__Data in this exercise__
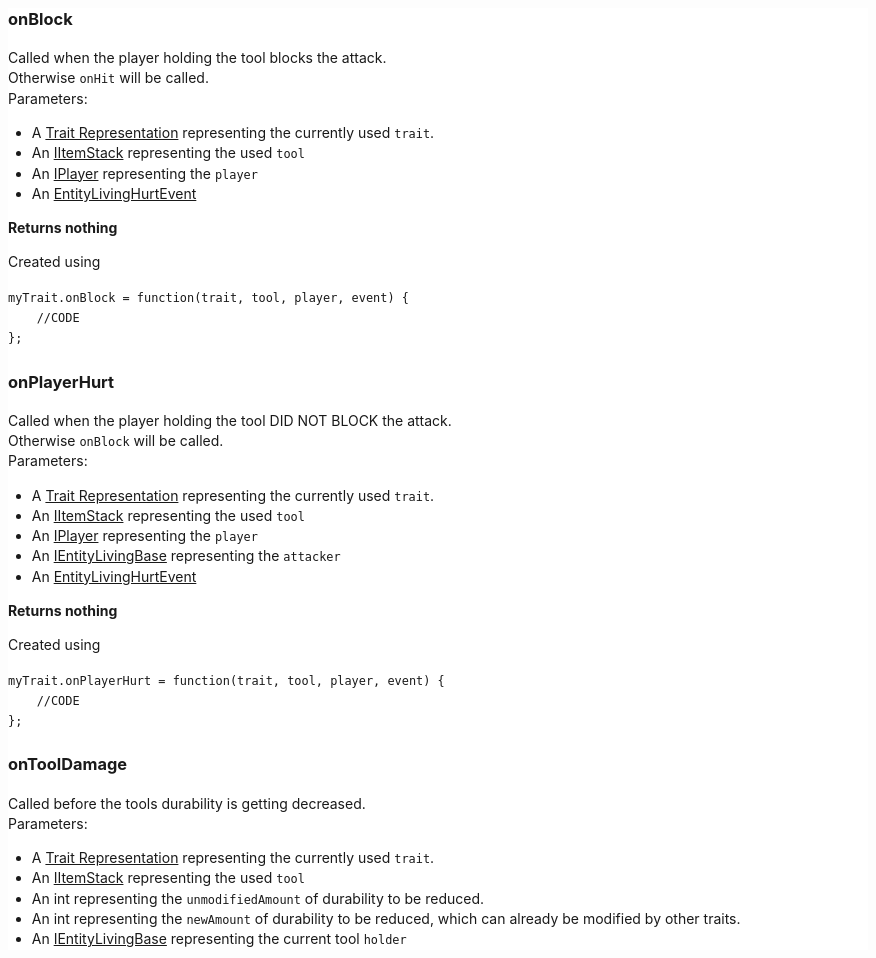 ### onBlock
Called when the player holding the tool blocks the attack.  
Otherwise `onHit` will be called.  
Parameters:

- A [Trait Representation](/Mods/ContentTweaker/Tinkers_Construct/Trait/) representing the currently used `trait`.
- An [IItemStack](/Vanilla/Items/IItemStack/) representing the used `tool`
- An [IPlayer](/Vanilla/Players/IPlayer/) representing the `player`
- An [EntityLivingHurtEvent](/Vanilla/Events/Events/EntityLivingHurt/)

__Returns nothing__

Created using
```
myTrait.onBlock = function(trait, tool, player, event) {
	//CODE
};
```

### onPlayerHurt
Called when the player holding the tool DID NOT BLOCK the attack.  
Otherwise `onBlock` will be called.  
Parameters:

- A [Trait Representation](/Mods/ContentTweaker/Tinkers_Construct/Trait/) representing the currently used `trait`.
- An [IItemStack](/Vanilla/Items/IItemStack/) representing the used `tool`
- An [IPlayer](/Vanilla/Players/IPlayer/) representing the `player`
- An [IEntityLivingBase](/Vanilla/Entities/IEntityLivingBase/) representing the `attacker`
- An [EntityLivingHurtEvent](/Vanilla/Events/Events/EntityLivingHurt/)

__Returns nothing__

Created using
```
myTrait.onPlayerHurt = function(trait, tool, player, event) {
	//CODE
};
```


### onToolDamage
Called before the tools durability is getting decreased.  
Parameters:

- A [Trait Representation](/Mods/ContentTweaker/Tinkers_Construct/Trait/) representing the currently used `trait`.
- An [IItemStack](/Vanilla/Items/IItemStack/) representing the used `tool`
- An int representing the `unmodifiedAmount` of durability to be reduced.
- An int representing the `newAmount` of durability to be reduced, which can already be modified by other traits.
- An [IEntityLivingBase](/Vanilla/Entities/IEntityLivingBase/) representing the current tool `holder`
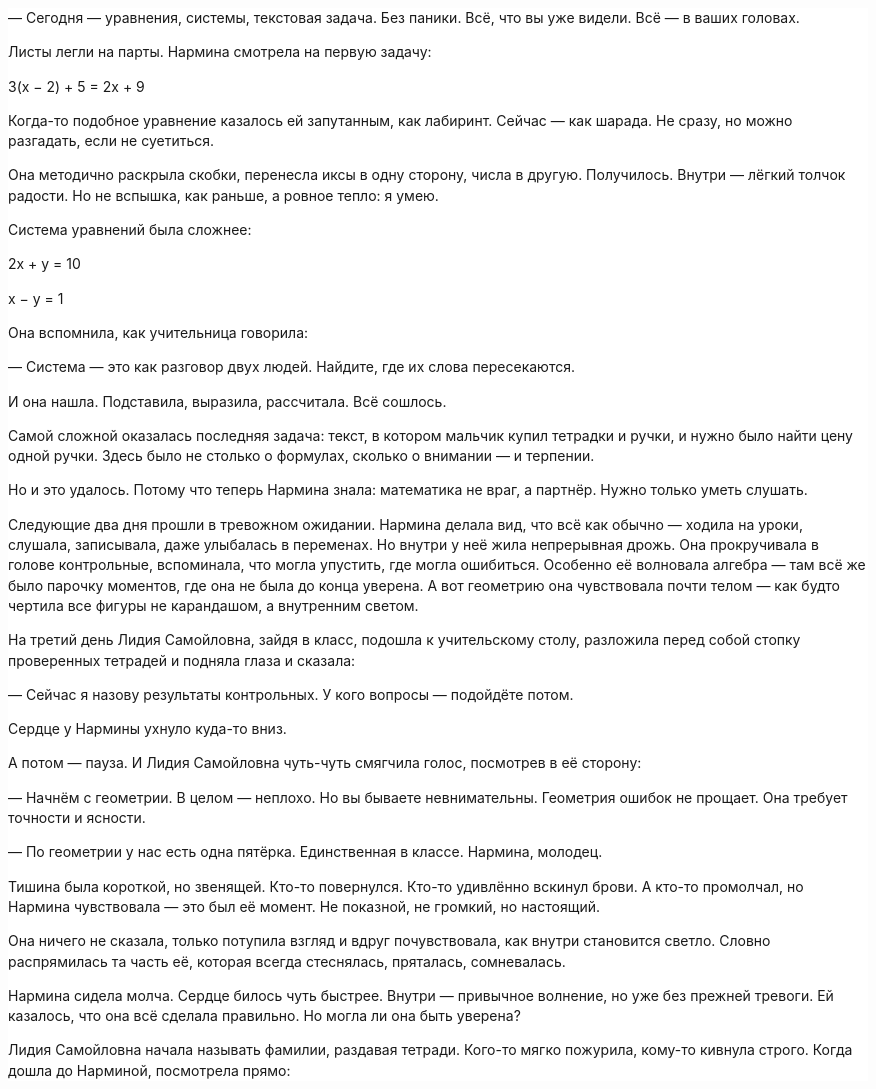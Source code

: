 — Сегодня — уравнения, системы, текстовая задача. Без паники. Всё, что вы уже видели. Всё — в ваших головах.

Листы легли на парты. Нармина смотрела на первую задачу:

3(x − 2) + 5 = 2x + 9

Когда-то подобное уравнение казалось ей запутанным, как лабиринт. Сейчас — как шарада. Не сразу, но можно разгадать, если не суетиться.

Она методично раскрыла скобки, перенесла иксы в одну сторону, числа в другую. Получилось. Внутри — лёгкий толчок радости. Но не вспышка, как раньше, а ровное тепло: я умею.

Система уравнений была сложнее:

2x + y = 10

x − y = 1

Она вспомнила, как учительница говорила:

— Система — это как разговор двух людей. Найдите, где их слова пересекаются.

И она нашла. Подставила, выразила, рассчитала. Всё сошлось.

Самой сложной оказалась последняя задача: текст, в котором мальчик купил тетрадки и ручки, и нужно было найти цену одной ручки. Здесь было не столько о формулах, сколько о внимании — и терпении.

Но и это удалось. Потому что теперь Нармина знала: математика не враг, а партнёр. Нужно только уметь слушать.

Следующие два дня прошли в тревожном ожидании. Нармина делала вид, что всё как обычно — ходила на уроки, слушала, записывала, даже улыбалась в переменах. Но внутри у неё жила непрерывная дрожь. Она прокручивала в голове контрольные, вспоминала, что могла упустить, где могла ошибиться. Особенно её волновала алгебра — там всё же было парочку моментов, где она не была до конца уверена. А вот геометрию она чувствовала почти телом — как будто чертила все фигуры не карандашом, а внутренним светом.

На третий день Лидия Самойловна, зайдя в класс, подошла к учительскому столу, разложила перед собой стопку проверенных тетрадей и подняла глаза и сказала:

— Сейчас я назову результаты контрольных. У кого вопросы — подойдёте потом.

Сердце у Нармины ухнуло куда-то вниз.

А потом — пауза. И Лидия Самойловна чуть-чуть смягчила голос, посмотрев в её сторону:

— Начнём с геометрии. В целом — неплохо. Но вы бываете невнимательны. Геометрия ошибок не прощает. Она требует точности и ясности.

— По геометрии у нас есть одна пятёрка. Единственная в классе. Нармина, молодец.

Тишина была короткой, но звенящей. Кто-то повернулся. Кто-то удивлённо вскинул брови. А кто-то промолчал, но Нармина чувствовала — это был её момент. Не показной, не громкий, но настоящий.

Она ничего не сказала, только потупила взгляд и вдруг почувствовала, как внутри становится светло. Словно распрямилась та часть её, которая всегда стеснялась, пряталась, сомневалась.

Нармина сидела молча. Сердце билось чуть быстрее. Внутри — привычное волнение, но уже без прежней тревоги. Ей казалось, что она всё сделала правильно. Но могла ли она быть уверена?

Лидия Самойловна начала называть фамилии, раздавая тетради. Кого-то мягко пожурила, кому-то кивнула строго. Когда дошла до Нарминой, посмотрела прямо:
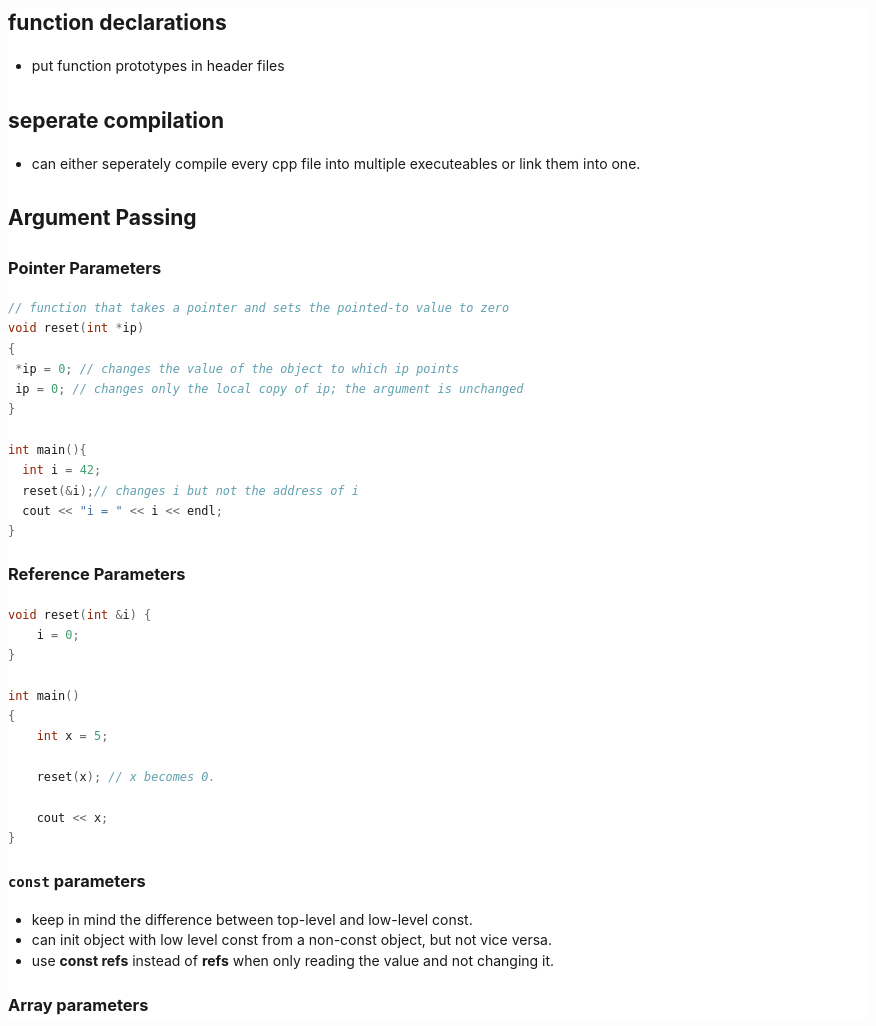 ## function declarations
* put function prototypes in header files

## seperate compilation

* can either seperately compile every cpp file into multiple executeables or link them into one.
  
## Argument Passing

### Pointer Parameters

```cpp
// function that takes a pointer and sets the pointed-to value to zero
void reset(int *ip)
{
 *ip = 0; // changes the value of the object to which ip points
 ip = 0; // changes only the local copy of ip; the argument is unchanged
}

int main(){
  int i = 42;
  reset(&i);// changes i but not the address of i
  cout << "i = " << i << endl; 
}
```

### Reference Parameters

```cpp
void reset(int &i) {
    i = 0;
}

int main()
{
    int x = 5;
    
    reset(x); // x becomes 0.

    cout << x;
}

```

### ```const``` parameters

* keep in mind the difference between top-level and low-level const.
* can init object with low level const from a non-const object, but not vice versa.
* use **const refs** instead of **refs** when only reading the value and not changing it.

### Array parameters
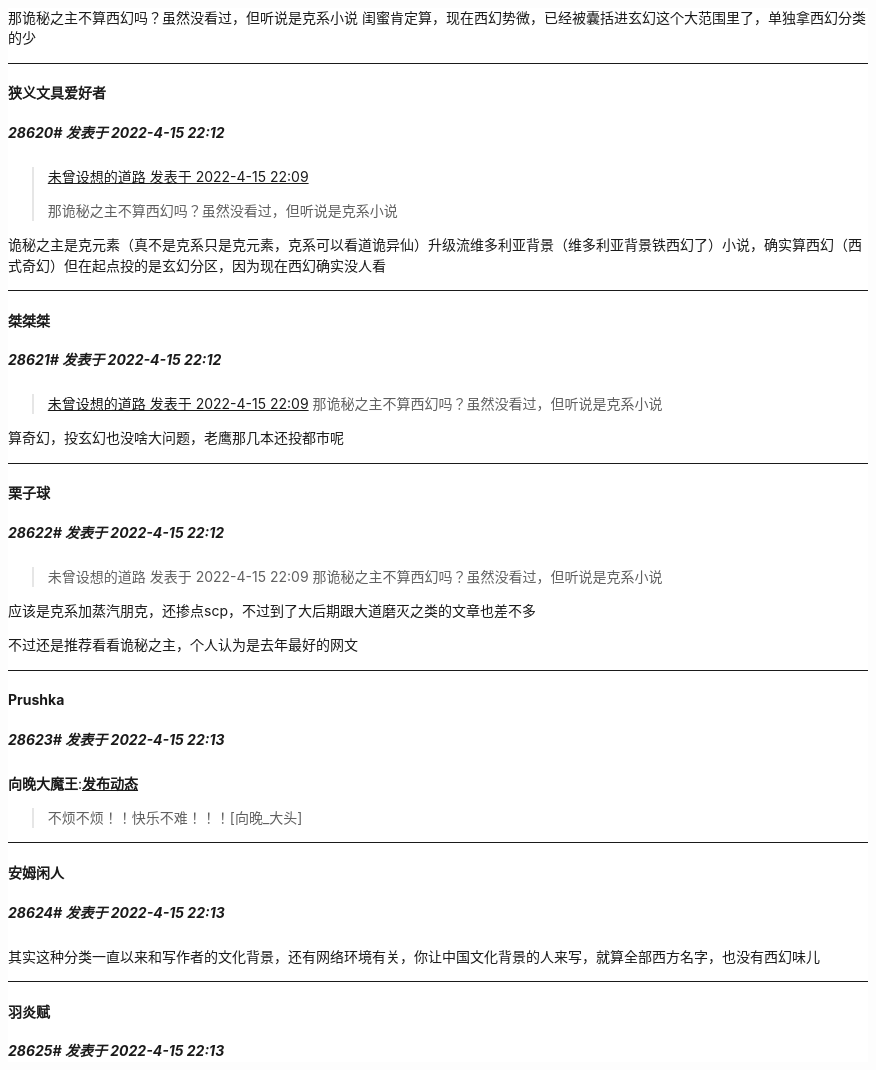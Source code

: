 那诡秘之主不算西幻吗？虽然没看过，但听说是克系小说</blockquote>
闺蜜肯定算，现在西幻势微，已经被囊括进玄幻这个大范围里了，单独拿西幻分类的少

*****

####  狭义文具爱好者  
##### 28620#       发表于 2022-4-15 22:12

<blockquote><a href="httphttps://bbs.saraba1st.com/2b/forum.php?mod=redirect&amp;goto=findpost&amp;pid=55467822&amp;ptid=2053980" target="_blank">未曾设想的道路 发表于 2022-4-15 22:09</a>

那诡秘之主不算西幻吗？虽然没看过，但听说是克系小说</blockquote>
诡秘之主是克元素（真不是克系只是克元素，克系可以看道诡异仙）升级流维多利亚背景（维多利亚背景铁西幻了）小说，确实算西幻（西式奇幻）但在起点投的是玄幻分区，因为现在西幻确实没人看



*****

####  桀桀桀  
##### 28621#       发表于 2022-4-15 22:12

<blockquote><a href="httphttps://bbs.saraba1st.com/2b/forum.php?mod=redirect&amp;goto=findpost&amp;pid=55467822&amp;ptid=2053980" target="_blank">未曾设想的道路 发表于 2022-4-15 22:09</a>
那诡秘之主不算西幻吗？虽然没看过，但听说是克系小说</blockquote>
算奇幻，投玄幻也没啥大问题，老鹰那几本还投都市呢

*****

####  栗子球  
##### 28622#       发表于 2022-4-15 22:12

<blockquote>未曾设想的道路 发表于 2022-4-15 22:09
那诡秘之主不算西幻吗？虽然没看过，但听说是克系小说</blockquote>
应该是克系加蒸汽朋克，还掺点scp，不过到了大后期跟大道磨灭之类的文章也差不多

不过还是推荐看看诡秘之主，个人认为是去年最好的网文

*****

####  Prushka  
##### 28623#       发表于 2022-4-15 22:13

<strong>向晚大魔王</strong>:<strong>[发布动态](https://t.bilibili.com/649371524648665113)</strong><blockquote>不烦不烦！！快乐不难！！！[向晚_大头]</blockquote>

*****

####  安姆闲人  
##### 28624#       发表于 2022-4-15 22:13

其实这种分类一直以来和写作者的文化背景，还有网络环境有关，你让中国文化背景的人来写，就算全部西方名字，也没有西幻味儿

*****

####  羽炎赋  
##### 28625#       发表于 2022-4-15 22:13

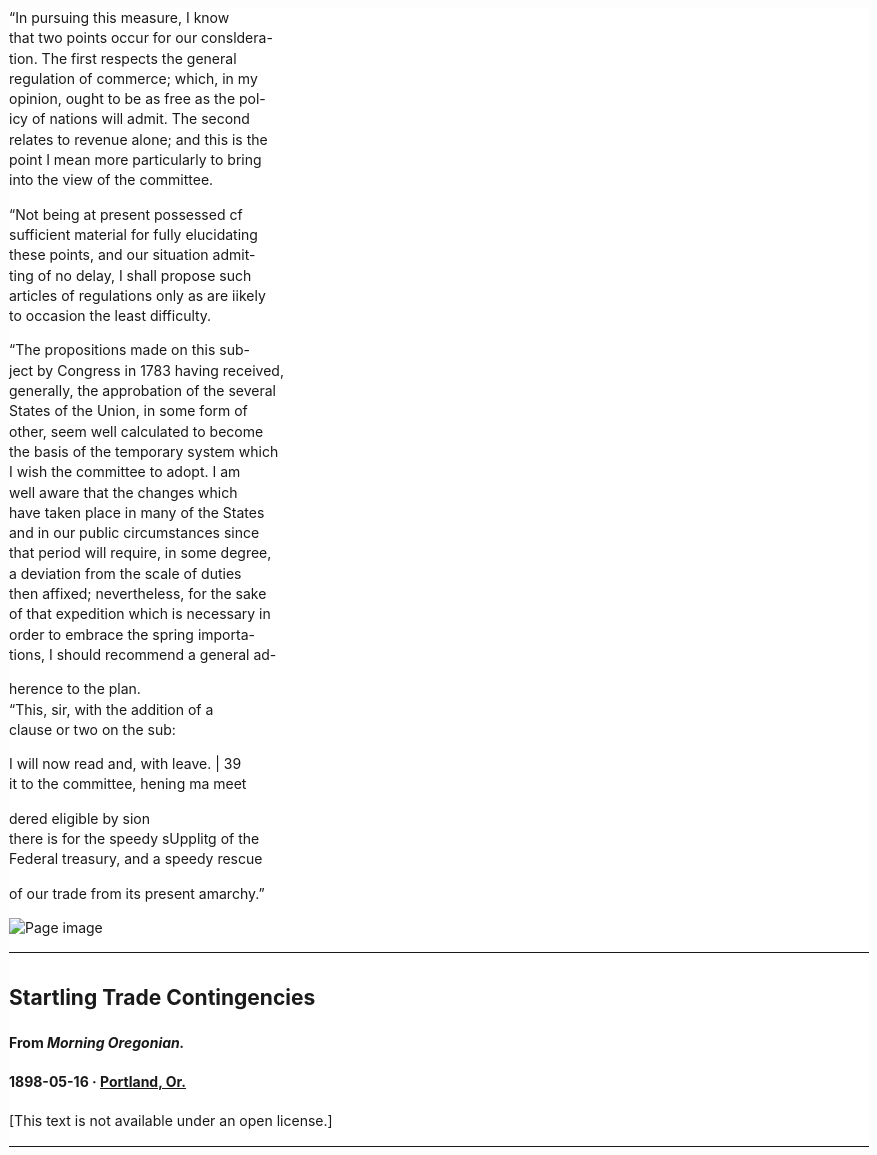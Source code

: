 “In pursuing this measure, I know  
that two points occur for our consldera-  
tion. The first respects the general  
regulation of commerce; which, in my  
opinion, ought to be as free as the pol-  
icy of nations will admit. The second  
relates to revenue alone; and this is the  
point I mean more particularly to bring  
into the view of the committee.  
  
“Not being at present possessed cf  
sufficient material for fully elucidating  
these points, and our situation admit-  
ting of no delay, I shall propose such  
articles of regulations only as are iikely  
to occasion the least difficulty.  
  
“The propositions made on this sub-  
ject by Congress in 1783 having received,  
generally, the approbation of the several  
States of the Union, in some form of  
other, seem well calculated to become  
the basis of the temporary system which  
I wish the committee to adopt. I am  
well aware that the changes which  
have taken place in many of the States  
and in our public circumstances since  
that period will require, in some degree,  
a deviation from the scale of duties  
then affixed; nevertheless, for the sake  
of that expedition which is necessary in  
order to embrace the spring importa-  
tions, I should recommend a general ad-  
  
herence to the plan.  
“This, sir, with the addition of a  
clause or two on the sub:  
  
I will now read and, with leave. | 39  
it to the committee, hening ma meet  
  
dered eligible by sion  
there is for the speedy sUpplitg of the  
Federal treasury, and a speedy rescue  
  
of our trade from its present amarchy.”
</td><td style="width: 50%; max-height: 75%; margin: auto; display: block;">
<img alt="Page image" src="https://iiif.archive.org/image/iiif/2/sim_los-angeles-times_the-los-angeles-times_1896-07-04%2Fsim_los-angeles-times_the-los-angeles-times_1896-07-04_jp2.zip%2Fsim_los-angeles-times_the-los-angeles-times_1896-07-04_jp2%2Fsim_los-angeles-times_the-los-angeles-times_1896-07-04_0012.jp2/pct:43.25974243184479,25.6514554468031,13.522328148519819,22.880386424304056/,600/0/default.jpg"/>
</td>
</tr></table>

---

## Startling Trade Contingencies

#### From _Morning Oregonian._

#### 1898-05-16 &middot; [Portland, Or.](http://dbpedia.org/resource/Portland%2C_Oregon)

[This text is not available under an open license.]

---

__Exercise objective__
Your answer should hold the line with "#### 1898-05-16 &middot;" and each line after it to the end of the data, retyped exactly. Include no other lines.

__Result of this task__
#### 1898-05-16 &middot; [Portland, Or.](http://dbpedia.org/resource/Portland%2C_Oregon)

[This text is not available under an open license.]

---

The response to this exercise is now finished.